Janelle Nielsen was in the hospital without an American Sign Language interpreter to help her understand her health emergency.
“I almost died,” Nielsen signed in ASL, according to a spoken English interpreter. “If I had a live interpreter, if it was provided to me, it would have been OK. I am not OK. It was close, it was very scary, and I was very angry.”
Her experience isn’t unique within the deaf community. Nielsen, who is a licensed massage therapist at Cradle Your Soul Yoga and Massage in Draper, joined a handful of other individuals Wednesday afternoon for a panel at Utah Valley University in Orem to talk to students about eliminating health disparities between the deaf and hearing communities.
Only 17% of signers receive an interpreter in health care settings, according to Jared Allebest, the founder of Allebest Law Group and a specialist in deaf rights.
“That number is unacceptable and we need to change that,” he said in spoken English.
Allebest, who switched between spoken English and ASL throughout the panel, said he knows of one instance where a patient wasn’t given access to an interpreter in a hospital and died not knowing he had cancer.
He and Nielsen were instrumental in forming a protest in October at the state capital to bring awareness to the issue of hospitals not providing adequate interpretation for patients who are deaf.
Hospitals often utilize a video remote interpreter, who Janelle said usually means using an interpreter from out of the state who isn’t certified or licensed in Utah and is doing interpretation through the use of an iPad. Nielsen said using the devices aren’t as good as having a physical interpreter in the room because internet connections can be unreliable, the devices aren’t always charged and the video feed can be pixelated, making it hard to understand the interpreter.
But hospitals still use them, she said, because they see it as the best option financially.
“It is cheap,” Nielsen said in ASL, according to a spoken English interpreter. “It is, that is it, and speed. And it is faster for them, but that is still questionable.”
The panel warned against medical professionals making assumptions about a patient’s hearing ability. McKenzi Smith, a CNA for the Jean Massieu School for the Deaf, said people assume she is hard of hearing, but she identifies as deaf.
“I can speak well, but I do not hear,” Smith said in ASL, according to a spoken English interpreter. “My hearing aid, taken off, I cannot hear.”
Allebest, who considers himself culturally deaf, said it’s offensive when someone exaggerates their speech when trying to communicate with him.
Smith suggesting using a pen and paper could be adequate for smaller conversations, but that an interpreter should be brought in for appointments. She also said that if ASL is a patient’s first language, they might not have a strong command of the English language.

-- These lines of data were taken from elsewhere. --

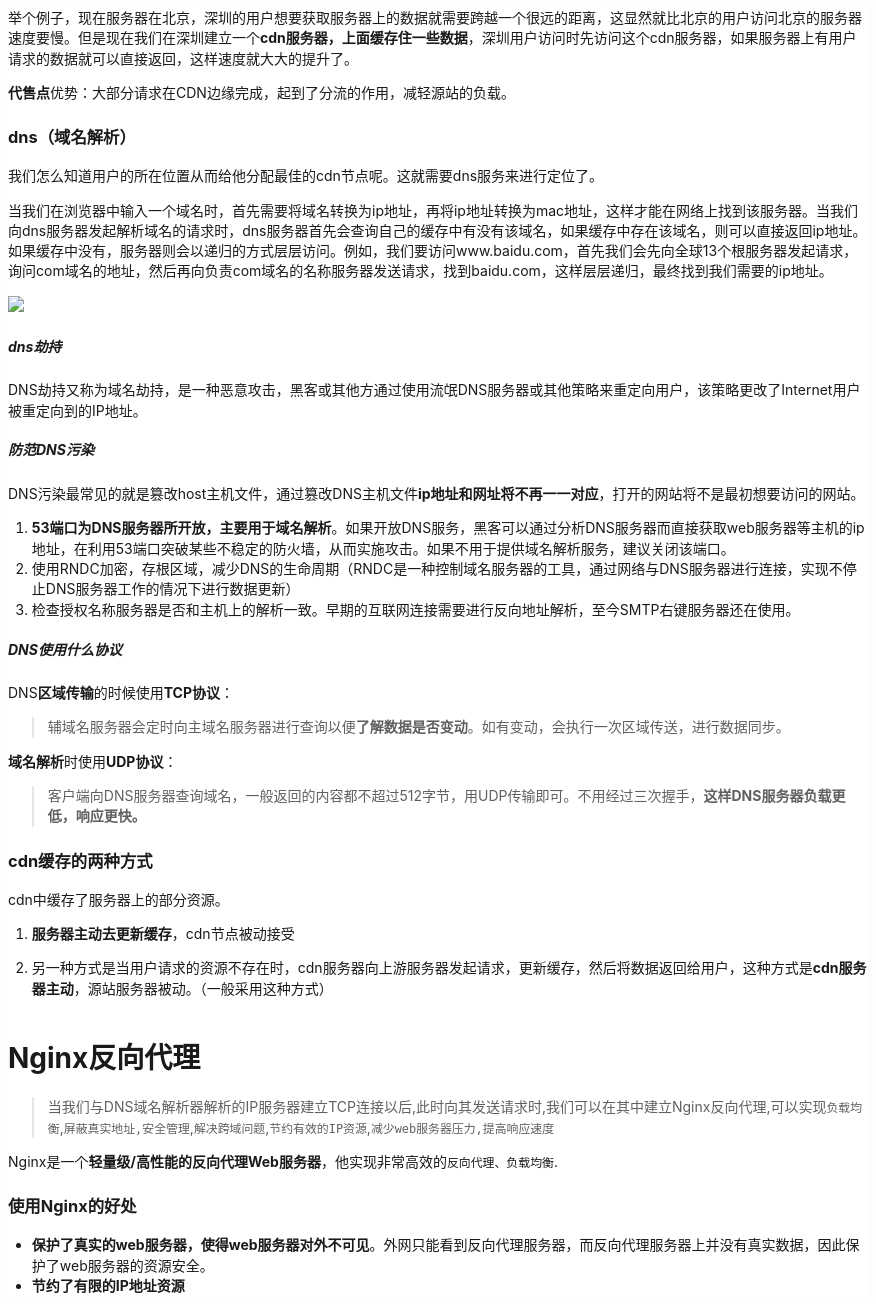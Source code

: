 举个例子，现在服务器在北京，深圳的用户想要获取服务器上的数据就需要跨越一个很远的距离，这显然就比北京的用户访问北京的服务器速度要慢。但是现在我们在深圳建立一个**cdn服务器，上面缓存住一些数据**，深圳用户访问时先访问这个cdn服务器，如果服务器上有用户请求的数据就可以直接返回，这样速度就大大的提升了。

**代售点**优势：大部分请求在CDN边缘完成，起到了分流的作用，减轻源站的负载。

### **dns**（域名解析）

我们怎么知道用户的所在位置从而给他分配最佳的cdn节点呢。这就需要dns服务来进行定位了。

当我们在浏览器中输入一个域名时，首先需要将域名转换为ip地址，再将ip地址转换为mac地址，这样才能在网络上找到该服务器。当我们向dns服务器发起解析域名的请求时，dns服务器首先会查询自己的缓存中有没有该域名，如果缓存中存在该域名，则可以直接返回ip地址。如果缓存中没有，服务器则会以递归的方式层层访问。例如，我们要访问www.baidu.com，首先我们会先向全球13个根服务器发起请求，询问com域名的地址，然后再向负责com域名的名称服务器发送请求，找到baidu.com，这样层层递归，最终找到我们需要的ip地址。

![](/img/cn/DNS解析过程第二版.png)

##### dns劫持

DNS劫持又称为域名劫持，是一种恶意攻击，黑客或其他方通过使用流氓DNS服务器或其他策略来重定向用户，该策略更改了Internet用户被重定向到的IP地址。

##### 防范DNS污染

DNS污染最常见的就是篡改host主机文件，通过篡改DNS主机文件**ip地址和网址将不再一一对应**，打开的网站将不是最初想要访问的网站。

1. **53端口为DNS服务器所开放，主要用于域名解析**。如果开放DNS服务，黑客可以通过分析DNS服务器而直接获取web服务器等主机的ip地址，在利用53端口突破某些不稳定的防火墙，从而实施攻击。如果不用于提供域名解析服务，建议关闭该端口。
2. 使用RNDC加密，存根区域，减少DNS的生命周期（RNDC是一种控制域名服务器的工具，通过网络与DNS服务器进行连接，实现不停止DNS服务器工作的情况下进行数据更新）
3. 检查授权名称服务器是否和主机上的解析一致。早期的互联网连接需要进行反向地址解析，至今SMTP右键服务器还在使用。

##### DNS使用什么协议

DNS**区域传输**的时候使用**TCP协议**：

> 辅域名服务器会定时向主域名服务器进行查询以便**了解数据是否变动**。如有变动，会执行一次区域传送，进行数据同步。

**域名解析**时使用**UDP协议**：

> 客户端向DNS服务器查询域名，一般返回的内容都不超过512字节，用UDP传输即可。不用经过三次握手，**这样DNS服务器负载更低，响应更快。**

### cdn缓存的两种方式

cdn中缓存了服务器上的部分资源。

1. **服务器主动去更新缓存**，cdn节点被动接受

2. 另一种方式是当用户请求的资源不存在时，cdn服务器向上游服务器发起请求，更新缓存，然后将数据返回给用户，这种方式是**cdn服务器主动**，源站服务器被动。（一般采用这种方式）

#  Nginx反向代理

> 当我们与DNS域名解析器解析的IP服务器建立TCP连接以后,此时向其发送请求时,我们可以在其中建立Nginx反向代理,可以实现`负载均衡`,`屏蔽真实地址,安全管理`,`解决跨域问题`,`节约有效的IP资源`,`减少web服务器压力,提高响应速度`

Nginx是一个**轻量级/高性能的反向代理Web服务器**，他实现非常高效的`反向代理、负载均衡`.

### 使用Nginx的好处

* **保护了真实的web服务器，使得web服务器对外不可见**。外网只能看到反向代理服务器，而反向代理服务器上并没有真实数据，因此保护了web服务器的资源安全。
* **节约了有限的IP地址资源**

The panels suggested for people who are hearing to look at the signing patient, not the interpreter. Nielsen said it can be dehumanizing when a hearing person looks to the interpreter, not her.
“Ignore the interpreter, it is as simple as that,” Nielsen said in ASL, according to a spoken English interpreter.
Smith said that even if a hearing person tells an interpreter not to interpret something do a deaf person in a room, they still will.
“If you don’t want us to know, leave the room,” Smith said in ASL, according to a spoken English interpreter. “Because the interpreter is me, is my shadow ears. I need to know what is being said.”
Dan Mathis, a native in ASL and a lecturer in UVU’s ASL and deaf studies program, said that not all people who are deaf use sign language. While Mathis was born deaf, there is a wide range in the community’s hearing ability.
He said that while a hearing person should ignore an interpreter, someone who is deaf will need to look at them.
“I have to hear what you are saying and I hear with my eyes,” Mathis said in ASL, according to a spoken English interpreter. “I am working and I am trying to look at both of you.”
He suggested that the healthcare industry should recruit people who are deaf and hard of hearing as employees, and advocated for hearing parents to always request for an interpreter for children who are deaf.
Michael Ballard, an assistant professor of ASL and deaf studies at UVU, said that people who are hearing often make decisions on behalf of the deaf community without asking them. He said he knows of a couple who gave birth at a hospital that never had an interpreter called in to interpret a lactation consultant.
“So the deaf mother wanted to breastfeed, but she was never taught how to teach the baby to latch, so she just used formula, and all of that was a barrier of language which could have been resolved with access to communication,” Ballard said in ASL, according to a spoken English interpreter.